Modern windows: Unfortunately, I found no way getting this game to run using Compatibility Mode. You cannot install QuickTime 2 and the version of Macromedia Director used for this game cannot work with newer QuickTime versions. If you want to try for yourself, your best shot is using a Windows XP machine, or Compatibility Mode for Windows 95/98 with 256 color mode enabled.

Mac and Linux: You can install the game using Wine, but then it'll crash the game on startup. I do maintain the AppDB record for the game, though, and I will update this F.A.Q. as soon as things change.

The game says it can only run in "256 color mode" - what's that?

To make it short and simple: computer graphics went from black-and-white to High Color and finally True Color over the span of several years. When "Bad Day on the Midway" was published, it was not usual to use True Color Mode (which can display about 16,78 million colors). The usually highest standard used in 1995 was 256 colors. So, even though it would run fine in High/True Color mode, the game does not recognize these modes - they are simply "unknown graphic modes". You'll need to switch to the older 256 color mode instead. Plus, it wasn't developed with more colors, so it would still just display a maximum of 256 colors.

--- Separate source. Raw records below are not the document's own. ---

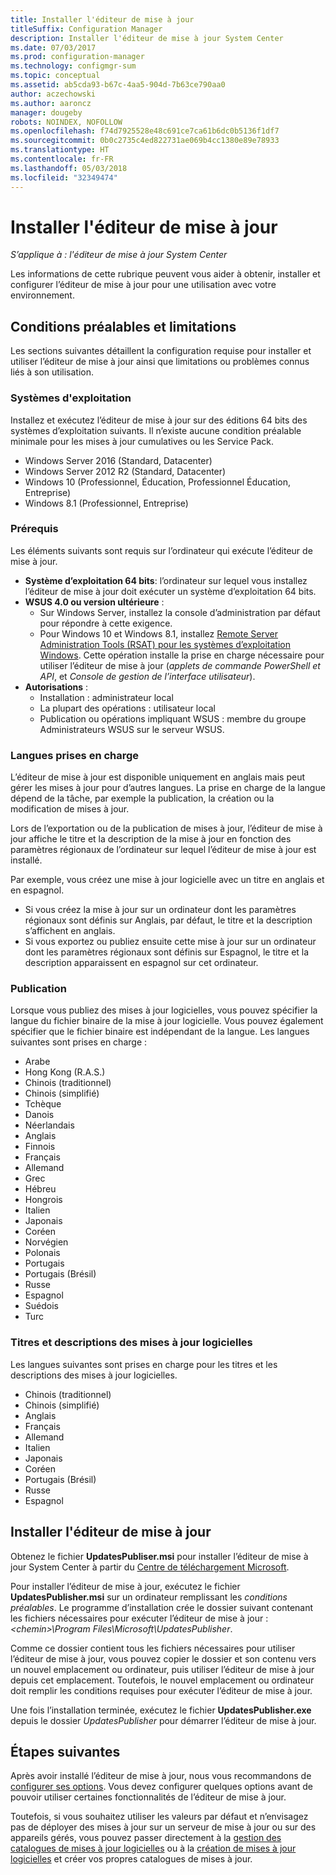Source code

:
 ```yaml
---
title: Installer l'éditeur de mise à jour
titleSuffix: Configuration Manager
description: Installer l'éditeur de mise à jour System Center
ms.date: 07/03/2017
ms.prod: configuration-manager
ms.technology: configmgr-sum
ms.topic: conceptual
ms.assetid: ab5cda93-b67c-4aa5-904d-7b63ce790aa0
author: aczechowski
ms.author: aaroncz
manager: dougeby
robots: NOINDEX, NOFOLLOW
ms.openlocfilehash: f74d7925528e48c691ce7ca61b6dc0b5136f1df7
ms.sourcegitcommit: 0b0c2735c4ed822731ae069b4cc1380e89e78933
ms.translationtype: HT
ms.contentlocale: fr-FR
ms.lasthandoff: 05/03/2018
ms.locfileid: "32349474"
---
```

# <a name="install-updates-publisher"></a>Installer l'éditeur de mise à jour

*S’applique à : l'éditeur de mise à jour System Center*

Les informations de cette rubrique peuvent vous aider à obtenir, installer et configurer l’éditeur de mise à jour pour une utilisation avec votre environnement.


## <a name="prerequisites-and-limitations"></a>Conditions préalables et limitations
Les sections suivantes détaillent la configuration requise pour installer et utiliser l’éditeur de mise à jour ainsi que limitations ou problèmes connus liés à son utilisation.

### <a name="operating-systems"></a>Systèmes d'exploitation
Installez et exécutez l’éditeur de mise à jour sur des éditions 64 bits des systèmes d’exploitation suivants. Il n’existe aucune condition préalable minimale pour les mises à jour cumulatives ou les Service Pack.

-   Windows Server 2016 (Standard, Datacenter)
-   Windows Server 2012 R2 (Standard, Datacenter)
-   Windows 10 (Professionnel, Éducation, Professionnel Éducation, Entreprise)
-   Windows 8.1 (Professionnel, Entreprise)

### <a name="prerequisites"></a>Prérequis
Les éléments suivants sont requis sur l’ordinateur qui exécute l’éditeur de mise à jour.

-   **Système d’exploitation 64 bits**: l’ordinateur sur lequel vous installez l’éditeur de mise à jour doit exécuter un système d’exploitation 64 bits.
-   **WSUS 4.0 ou version ultérieure** :
    -   Sur Windows Server, installez la console d’administration par défaut pour répondre à cette exigence.
    -   Pour Windows 10 et Windows 8.1, installez [Remote Server Administration Tools (RSAT) pour les systèmes d’exploitation Windows](https://support.microsoft.com/help/2693643/remote-server-administration-tools-rsat-for-windows-operating-systems). Cette opération installe la prise en charge nécessaire pour utiliser l’éditeur de mise à jour (*applets de commande PowerShell et API*, et *Console de gestion de l’interface utilisateur*).
-   **Autorisations** :
    -   Installation : administrateur local
    -   La plupart des opérations : utilisateur local
    -   Publication ou opérations impliquant WSUS : membre du groupe Administrateurs WSUS sur le serveur WSUS.

### <a name="supported-languages"></a>Langues prises en charge
L’éditeur de mise à jour est disponible uniquement en anglais mais peut gérer les mises à jour pour d’autres langues. La prise en charge de la langue dépend de la tâche, par exemple la publication, la création ou la modification de mises à jour.

Lors de l’exportation ou de la publication de mises à jour, l’éditeur de mise à jour affiche le titre et la description de la mise à jour en fonction des paramètres régionaux de l’ordinateur sur lequel l’éditeur de mise à jour est installé.

Par exemple, vous créez une mise à jour logicielle avec un titre en anglais et en espagnol.

-   Si vous créez la mise à jour sur un ordinateur dont les paramètres régionaux sont définis sur Anglais, par défaut, le titre et la description s’affichent en anglais.
-   Si vous exportez ou publiez ensuite cette mise à jour sur un ordinateur dont les paramètres régionaux sont définis sur Espagnol, le titre et la description apparaissent en espagnol sur cet ordinateur.

### <a name="publishing"></a>Publication
Lorsque vous publiez des mises à jour logicielles, vous pouvez spécifier la langue du fichier binaire de la mise à jour logicielle. Vous pouvez également spécifier que le fichier binaire est indépendant de la langue. Les langues suivantes sont prises en charge :

-   Arabe
-   Hong Kong (R.A.S.)
-   Chinois (traditionnel)
-   Chinois (simplifié)
-   Tchèque
-   Danois
-   Néerlandais
-   Anglais
-   Finnois
-   Français
-   Allemand
-   Grec
-   Hébreu
-   Hongrois
-   Italien
-   Japonais
-   Coréen
-   Norvégien
-   Polonais
-   Portugais
-   Portugais (Brésil)
-   Russe
-   Espagnol
-   Suédois
-   Turc

### <a name="software-update-titles-and-descriptions"></a>Titres et descriptions des mises à jour logicielles
Les langues suivantes sont prises en charge pour les titres et les descriptions des mises à jour logicielles.

-   Chinois (traditionnel)
-   Chinois (simplifié)
-   Anglais
-   Français
-   Allemand
-   Italien
-   Japonais
-   Coréen
-   Portugais (Brésil)
-   Russe
-   Espagnol



## <a name="install-updates-publisher"></a>Installer l'éditeur de mise à jour
Obtenez le fichier **UpdatesPubliser.msi** pour installer l’éditeur de mise à jour System Center à partir du [Centre de téléchargement Microsoft](https://www.microsoft.com/download/details.aspx?id=55543).

Pour installer l’éditeur de mise à jour, exécutez le fichier **UpdatesPublisher.msi** sur un ordinateur remplissant les *conditions préalables*. Le programme d’installation crée le dossier suivant contenant les fichiers nécessaires pour exécuter l’éditeur de mise à jour : *&lt;chemin&gt;\Program Files\Microsoft\UpdatesPublisher*.

Comme ce dossier contient tous les fichiers nécessaires pour utiliser l’éditeur de mise à jour, vous pouvez copier le dossier et son contenu vers un nouvel emplacement ou ordinateur, puis utiliser l’éditeur de mise à jour depuis cet emplacement. Toutefois, le nouvel emplacement ou ordinateur doit remplir les conditions requises pour exécuter l’éditeur de mise à jour.

Une fois l’installation terminée, exécutez le fichier **UpdatesPublisher.exe** depuis le dossier *UpdatesPublisher* pour démarrer l’éditeur de mise à jour.

## <a name="next-steps"></a>Étapes suivantes
 Après avoir installé l’éditeur de mise à jour, nous vous recommandons de [configurer ses options](updates-publisher-options.md). Vous devez configurer quelques options avant de pouvoir utiliser certaines fonctionnalités de l’éditeur de mise à jour.

 Toutefois, si vous souhaitez utiliser les valeurs par défaut et n’envisagez pas de déployer des mises à jour sur un serveur de mise à jour ou sur des appareils gérés, vous pouvez passer directement à la [gestion des catalogues de mises à jour logicielles](updates-publisher-catalogs.md) ou à la [création de mises à jour logicielles](create-updates-with-updates-publisher.md) et créer vos propres catalogues de mises à jour.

You can easily switch to 256-color-mode by right-clicking on your Desktop > "Properties" > Tab "Settings" > "Color Quality". Change this to "256 colors" and click OK. You can apply these changes without a restart, and these settings can be changed without any effect on your system at all (so don't worry, after playing the game, just set it to True Color again).

If you somehow manage to get this one running on a machine with Windows XP and up, you can right-click the application and select the 256-color-mode from the Compatibility-tab. This leaves any other application and your operating system settings untouched. (But good luck getting the game running on Windows operating systems with a NT kernel...)

Why do I need to install "QuickTime"?

Basically, the way "Bad Day on the Midway" is designed is that it plays a lot of video clips overlayed on each other. The programming of the game will trigger different clips, from character animations to short transitions between locations.

The tool used to create the game, Macromedia's Director, uses QuickTime to play these video clips. It was popular at that time (and still is), because of the rather good compression and some other things. "Bad Day on the Midway" will need QuickTime 2 to run, but as far as I could test, you can use up to QuickTime 4.

A copy of QuickTime 2 is included on the game's disk and will be installed if you choose to do so at the setup.

If you're running the game on a more modern machine where QuickTime 2/3/4 cannot be installed: First, congratulations, let me know how you did it please. Second, you may need to activate the "Safe Mode" in the settings (tab "Advanced"). But it'll probably not run, sorry.

Is there a manual?

Of course, you can download the official manual with more information on setup, characters and locations here.

Sometimes audio is missing in clips and cut scenes!

I encountered this problem sometimes when using Windows 98. The "close up" clips of characters would then be missing the audio, but the game will continue normal operation including audio after the clip. This is an annoying bug that seems to sometimes be present even when the game runs on Windows 3.1 - and as far as I can see there's currently no way to fix this.

You will miss some parts of the story, but as this bug occures at pure random with the same sequences sometimes playing with audio, other times not, you may compensate this by playing the game over and over again, as you need to do one way or the other. ;-)

I don't like Otto!

Me neither. And so does no character in the game (except Timmy, who likes everyone).